### [DIRECTIONS]
Only the line containing "lists <type 'list'>." and the lines after it, up to the end of the listing, should be written out, each exactly as given.

### [AVAILABLE DATA]
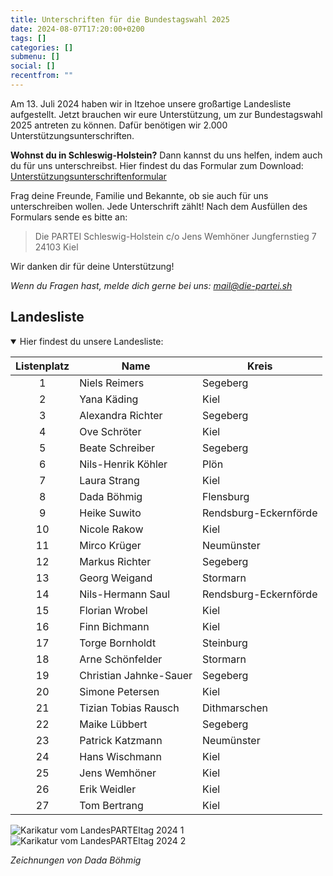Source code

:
 ```yaml
---
title: Unterschriften für die Bundestagswahl 2025
date: 2024-08-07T17:20:00+0200
tags: []
categories: []
submenu: []
social: []
recentfrom: ""
---
```


Am 13. Juli 2024 haben wir in Itzehoe unsere großartige Landesliste aufgestellt. Jetzt brauchen wir eure Unterstützung, um zur Bundestagswahl 2025 antreten zu können. Dafür benötigen wir 2.000 Unterstützungsunterschriften.

**Wohnst du in Schleswig-Holstein?** Dann kannst du uns helfen, indem auch du für uns unterschreibst.
Hier findest du das Formular zum Download: [Unterstützungsunterschriftenformular](/sh/btw25-unterschriften/Die_PARTEI_Unterstuetzungsunterschrift.pdf)

Frag deine Freunde, Familie und Bekannte, ob sie auch für uns unterschreiben wollen. Jede Unterschrift zählt! Nach dem Ausfüllen des Formulars sende es bitte an:

> Die PARTEI Schleswig-Holstein
> c/o Jens Wemhöner
> Jungfernstieg 7
> 24103 Kiel

Wir danken dir für deine Unterstützung!

_Wenn du Fragen hast, melde dich gerne bei uns: [mail@die-partei.sh](mailto:mail@die-partei.sh)_

## Landesliste

<details open>
<summary>Hier findest du unsere Landesliste:</summary>

| Listenplatz | Name                   | Kreis                 |
| :---------: | ---------------------- | --------------------- |
|      1      | Niels Reimers          | Segeberg              |
|      2      | Yana Käding            | Kiel                  |
|      3      | Alexandra Richter      | Segeberg              |
|      4      | Ove Schröter           | Kiel                  |
|      5      | Beate Schreiber        | Segeberg              |
|      6      | Nils-Henrik Köhler     | Plön                  |
|      7      | Laura Strang           | Kiel                  |
|      8      | Dada Böhmig            | Flensburg             |
|      9      | Heike Suwito           | Rendsburg-Eckernförde |
|     10      | Nicole Rakow           | Kiel                  |
|     11      | Mirco Krüger           | Neumünster            |
|     12      | Markus Richter         | Segeberg              |
|     13      | Georg Weigand          | Stormarn              |
|     14      | Nils-Hermann Saul      | Rendsburg-Eckernförde |
|     15      | Florian Wrobel         | Kiel                  |
|     16      | Finn Bichmann          | Kiel                  |
|     17      | Torge Bornholdt        | Steinburg             |
|     18      | Arne Schönfelder       | Stormarn              |
|     19      | Christian Jahnke-Sauer | Segeberg              |
|     20      | Simone Petersen        | Kiel                  |
|     21      | Tizian Tobias Rausch   | Dithmarschen          |
|     22      | Maike Lübbert          | Segeberg              |
|     23      | Patrick Katzmann       | Neumünster            |
|     24      | Hans Wischmann         | Kiel                  |
|     25      | Jens Wemhöner          | Kiel                  |
|     26      | Erik Weidler           | Kiel                  |
|     27      | Tom Bertrang           | Kiel                  |

</details>

![Karikatur vom LandesPARTEItag 2024 1](/sh/btw25-unterschriften/LandesPARTEItag2024-1.jpg)
![Karikatur vom LandesPARTEItag 2024 2](/sh/btw25-unterschriften/LandesPARTEItag2024-2.jpg)

_Zeichnungen von Dada Böhmig_
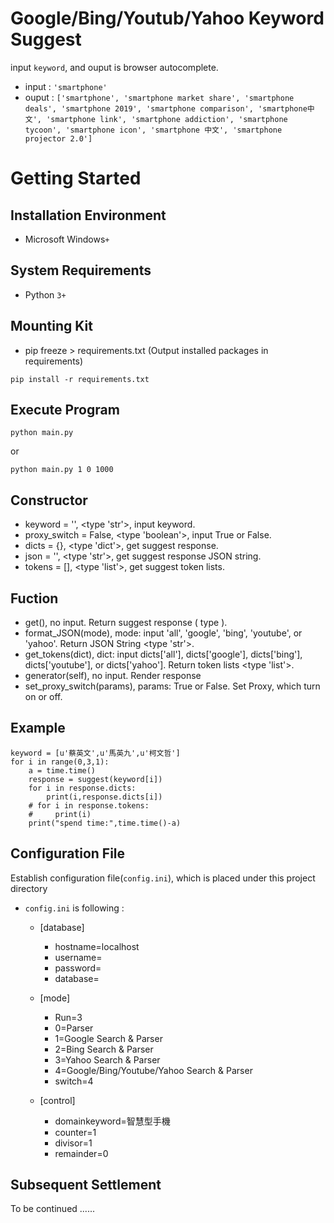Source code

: # Google/Bing/Youtub/Yahoo Keyword Suggest

input `keyword`, and ouput is browser autocomplete.
* input : `'smartphone'`
* ouput : `['smartphone', 'smartphone market share', 'smartphone deals', 'smartphone 2019', 'smartphone comparison', 'smartphone中文', 'smartphone link', 'smartphone addiction', 'smartphone tycoon', 'smartphone icon', 'smartphone 中文', 'smartphone projector 2.0']`

# Getting Started
## Installation Environment
* Microsoft Windows`+`

## System Requirements
* Python `3+`

## Mounting Kit  
* pip freeze > requirements.txt (Output installed packages in requirements)
```
pip install -r requirements.txt
```

## Execute Program
```
python main.py
```
or

```
python main.py 1 0 1000
```
## Constructor
* keyword = '', <type 'str'>, input keyword.
* proxy_switch = False, <type 'boolean'>, input True or False.
* dicts = {}, <type 'dict'>, get suggest response.
* json = '', <type 'str'>, get suggest response JSON string.
* tokens = [], <type 'list'>, get suggest token lists.

## Fuction
* get(), no input. Return suggest response ( type <dict> ).
* format_JSON(mode), mode: input 'all', 'google', 'bing', 'youtube', or 'yahoo'. Return JSON String <type 'str'>.
* get_tokens(dict), dict: input dicts['all'], dicts['google'], dicts['bing'], dicts['youtube'], or dicts['yahoo']. Return token lists <type 'list'>.
* generator(self), no input. Render response
* set_proxy_switch(params), params: True or False. Set Proxy, which turn on or off.

## Example
```
keyword = [u'蔡英文',u'馬英九',u'柯文哲']
for i in range(0,3,1):
    a = time.time()
    response = suggest(keyword[i])
    for i in response.dicts:
        print(i,response.dicts[i])
    # for i in response.tokens:
    #     print(i)
    print("spend time:",time.time()-a)
```

## Configuration File
Establish configuration file(`config.ini`), which is placed under this project directory
* `config.ini` is following :
    *   [database]
        *   hostname=localhost
        *   username=
        *   password=
        *   database=

    *   [mode]
        *   Run=3
        *   0=Parser
        *   1=Google Search & Parser
        *   2=Bing Search & Parser
        *   3=Yahoo Search & Parser
        *   4=Google/Bing/Youtube/Yahoo Search & Parser
        *   switch=4

    *   [control]
        *   domainkeyword=智慧型手機
        *   counter=1
        *   divisor=1
        *   remainder=0

## Subsequent Settlement
To be continued ......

### [ANSWER SPACE]
* get_tokens(dict), dict: input dicts['all'], dicts['google'], dicts['bing'], dicts['youtube'], or dicts['yahoo']. Return token lists <type 'list'>.
* generator(self), no input. Render response
* set_proxy_switch(params), params: True or False. Set Proxy, which turn on or off.

## Example
```
keyword = [u'蔡英文',u'馬英九',u'柯文哲']
for i in range(0,3,1):
    a = time.time()
    response = suggest(keyword[i])
    for i in response.dicts:
        print(i,response.dicts[i])
    # for i in response.tokens:
    #     print(i)
    print("spend time:",time.time()-a)
```

## Configuration File
Establish configuration file(`config.ini`), which is placed under this project directory
* `config.ini` is following :
    *   [database]
        *   hostname=localhost
        *   username=
        *   password=
        *   database=

    *   [mode]
        *   Run=3
        *   0=Parser
        *   1=Google Search & Parser
        *   2=Bing Search & Parser
        *   3=Yahoo Search & Parser
        *   4=Google/Bing/Youtube/Yahoo Search & Parser
        *   switch=4

    *   [control]
        *   domainkeyword=智慧型手機
        *   counter=1
        *   divisor=1
        *   remainder=0

## Subsequent Settlement
To be continued ......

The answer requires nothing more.